Start of Block

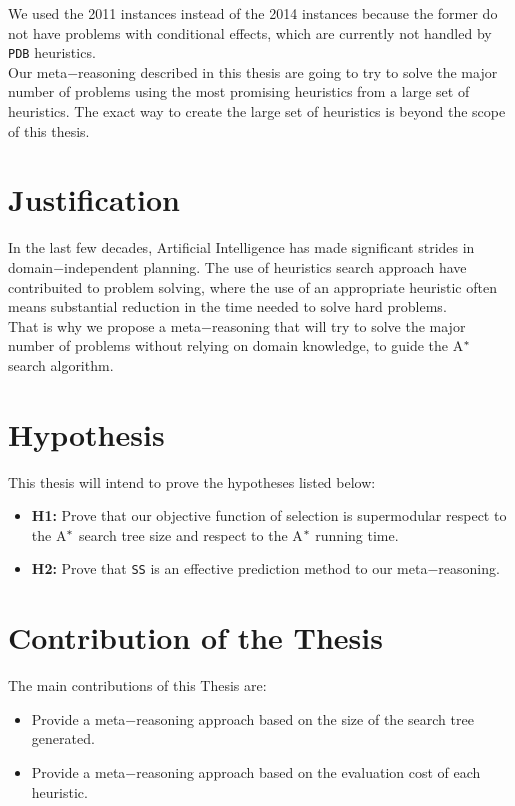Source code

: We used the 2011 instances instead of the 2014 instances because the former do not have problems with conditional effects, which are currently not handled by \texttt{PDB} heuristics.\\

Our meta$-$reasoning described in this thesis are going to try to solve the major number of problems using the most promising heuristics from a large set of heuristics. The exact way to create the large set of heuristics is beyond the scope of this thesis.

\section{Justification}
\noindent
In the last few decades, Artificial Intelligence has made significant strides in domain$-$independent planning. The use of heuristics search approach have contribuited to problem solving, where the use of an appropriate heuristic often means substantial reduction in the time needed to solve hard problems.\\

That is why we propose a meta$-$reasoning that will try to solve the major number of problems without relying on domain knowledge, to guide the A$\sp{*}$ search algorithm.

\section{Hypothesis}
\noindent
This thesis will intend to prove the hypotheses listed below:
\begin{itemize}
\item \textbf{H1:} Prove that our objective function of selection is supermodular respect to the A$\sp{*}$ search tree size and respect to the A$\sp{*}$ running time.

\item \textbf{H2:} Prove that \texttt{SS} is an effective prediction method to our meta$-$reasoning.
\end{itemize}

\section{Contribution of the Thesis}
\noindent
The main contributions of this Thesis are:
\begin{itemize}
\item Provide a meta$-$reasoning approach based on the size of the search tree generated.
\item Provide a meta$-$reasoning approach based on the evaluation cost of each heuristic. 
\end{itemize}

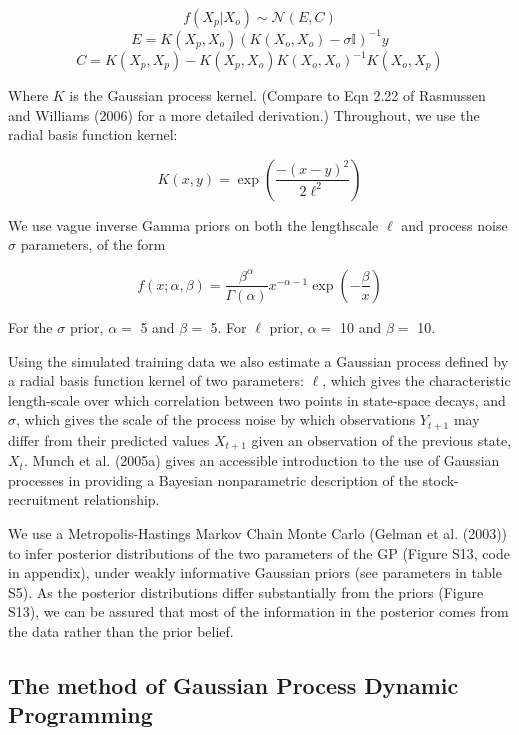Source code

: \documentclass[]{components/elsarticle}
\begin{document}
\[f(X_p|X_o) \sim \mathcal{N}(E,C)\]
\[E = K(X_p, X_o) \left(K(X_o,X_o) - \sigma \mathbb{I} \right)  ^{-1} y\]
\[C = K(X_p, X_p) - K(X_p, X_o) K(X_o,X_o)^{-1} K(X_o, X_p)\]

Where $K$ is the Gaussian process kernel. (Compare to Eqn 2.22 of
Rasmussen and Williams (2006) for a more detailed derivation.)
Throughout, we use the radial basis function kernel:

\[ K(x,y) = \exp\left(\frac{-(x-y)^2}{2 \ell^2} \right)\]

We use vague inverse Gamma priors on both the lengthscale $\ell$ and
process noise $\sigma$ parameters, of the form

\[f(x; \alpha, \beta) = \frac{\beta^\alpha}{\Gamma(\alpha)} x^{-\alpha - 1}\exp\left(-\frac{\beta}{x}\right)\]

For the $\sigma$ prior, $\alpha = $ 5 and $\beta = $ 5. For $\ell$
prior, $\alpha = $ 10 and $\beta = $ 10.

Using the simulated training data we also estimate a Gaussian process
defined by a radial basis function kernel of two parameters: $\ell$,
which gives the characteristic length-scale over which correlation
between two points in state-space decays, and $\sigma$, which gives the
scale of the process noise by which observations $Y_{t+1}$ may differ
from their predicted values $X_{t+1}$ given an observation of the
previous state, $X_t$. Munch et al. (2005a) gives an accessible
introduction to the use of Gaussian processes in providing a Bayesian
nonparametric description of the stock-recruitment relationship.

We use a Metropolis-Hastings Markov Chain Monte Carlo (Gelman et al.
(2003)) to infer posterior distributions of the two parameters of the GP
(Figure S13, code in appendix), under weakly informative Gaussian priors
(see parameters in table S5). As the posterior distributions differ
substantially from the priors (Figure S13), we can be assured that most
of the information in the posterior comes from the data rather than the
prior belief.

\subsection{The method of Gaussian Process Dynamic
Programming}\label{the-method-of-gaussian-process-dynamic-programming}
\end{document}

End of Block

DESCRIPTION OF THE TASK: In the data above, how many lines contain the word "left"? Only the number is wanted.

RESPONSE: 3